Lengell co-founded the website after an 11-year career at The Washington Post, alongside Bill McGraw, a 32-year veteran of the Detroit Free Press. While it seemed to operate throughout the years primarily as an SEO-driven aggregator of other outlets’ work, typically posted without author bylines, it also featured in-depth reporting, including a sprawling story on problems with the Detroit Police Department by former Metro Times staff writer Violet Ikonomova, and a look into the phenomenon of the annoying Dodge Charger by Nancy Derringer. The outlet’s investigation into claims of sexual harassment against longtime Metro Times columnist Jack Lessenberry resulted in his resignation.

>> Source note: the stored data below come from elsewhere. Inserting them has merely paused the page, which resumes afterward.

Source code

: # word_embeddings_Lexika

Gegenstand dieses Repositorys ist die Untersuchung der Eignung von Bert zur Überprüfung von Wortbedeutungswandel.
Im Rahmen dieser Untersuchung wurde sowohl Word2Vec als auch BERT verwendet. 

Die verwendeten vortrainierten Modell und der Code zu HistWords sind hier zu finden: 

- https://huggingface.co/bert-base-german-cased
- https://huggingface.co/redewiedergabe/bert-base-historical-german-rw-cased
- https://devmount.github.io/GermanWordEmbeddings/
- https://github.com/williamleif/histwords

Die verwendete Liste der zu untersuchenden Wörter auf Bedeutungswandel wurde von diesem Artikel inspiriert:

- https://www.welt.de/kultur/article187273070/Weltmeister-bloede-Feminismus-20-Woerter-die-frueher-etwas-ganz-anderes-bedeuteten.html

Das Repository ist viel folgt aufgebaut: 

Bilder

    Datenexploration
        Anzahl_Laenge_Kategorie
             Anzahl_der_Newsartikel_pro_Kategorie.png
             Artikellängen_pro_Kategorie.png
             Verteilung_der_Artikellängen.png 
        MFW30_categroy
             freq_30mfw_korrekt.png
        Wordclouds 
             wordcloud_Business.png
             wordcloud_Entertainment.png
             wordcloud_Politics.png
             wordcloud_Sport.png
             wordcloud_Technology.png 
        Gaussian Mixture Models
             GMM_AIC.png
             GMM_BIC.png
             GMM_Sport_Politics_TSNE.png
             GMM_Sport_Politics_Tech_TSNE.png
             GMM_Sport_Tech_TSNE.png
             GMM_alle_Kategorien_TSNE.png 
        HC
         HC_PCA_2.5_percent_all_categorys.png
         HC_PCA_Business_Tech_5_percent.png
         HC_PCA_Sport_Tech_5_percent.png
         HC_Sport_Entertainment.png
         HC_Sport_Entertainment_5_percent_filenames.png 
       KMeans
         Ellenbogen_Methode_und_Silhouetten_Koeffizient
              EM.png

The publication was perhaps best known in recent years for running a column by former New York Times reporter Charlie LeDuff during the period of time between him quitting his television gig at WJBK Fox 2 Detroit and before he had recently been re-hired as columnist at The Detroit News.
It seemed to be no love lost among LeDuff’s former Deadline Detroit colleagues, with contributing editor Alan Stamm calling LeDuff a “a loose-with-facts blowhard” on Twitter shortly after the move. “If the DN doesn’t have buyers remorse yet, it should,” Derringer said.
Deadline Detroit was bankrolled by Compuware co-founder and current MadDog Technology CEO Peter Karmanos Jr., a Trump supporter who Lengell thanked for giving the Deadline Detroit team editorial freedom.
Last month, Lengell said Deadline Detroit ended up with a $10,000 legal bill after it was sued for defamation by a Birmingham man who was fired from his job as a tennis coach for doing a Nazi salute at a school board meeting to protest COVID-19 mask mandates, a story it aggregated from Metro Times. (MT was also sued; a judge dismissed both lawsuits as “unactionable,” or frivolous.)
Aspects of the Deadline Detroit site will still continue, Lengell said, including its weekly talk show “The Week That Was.”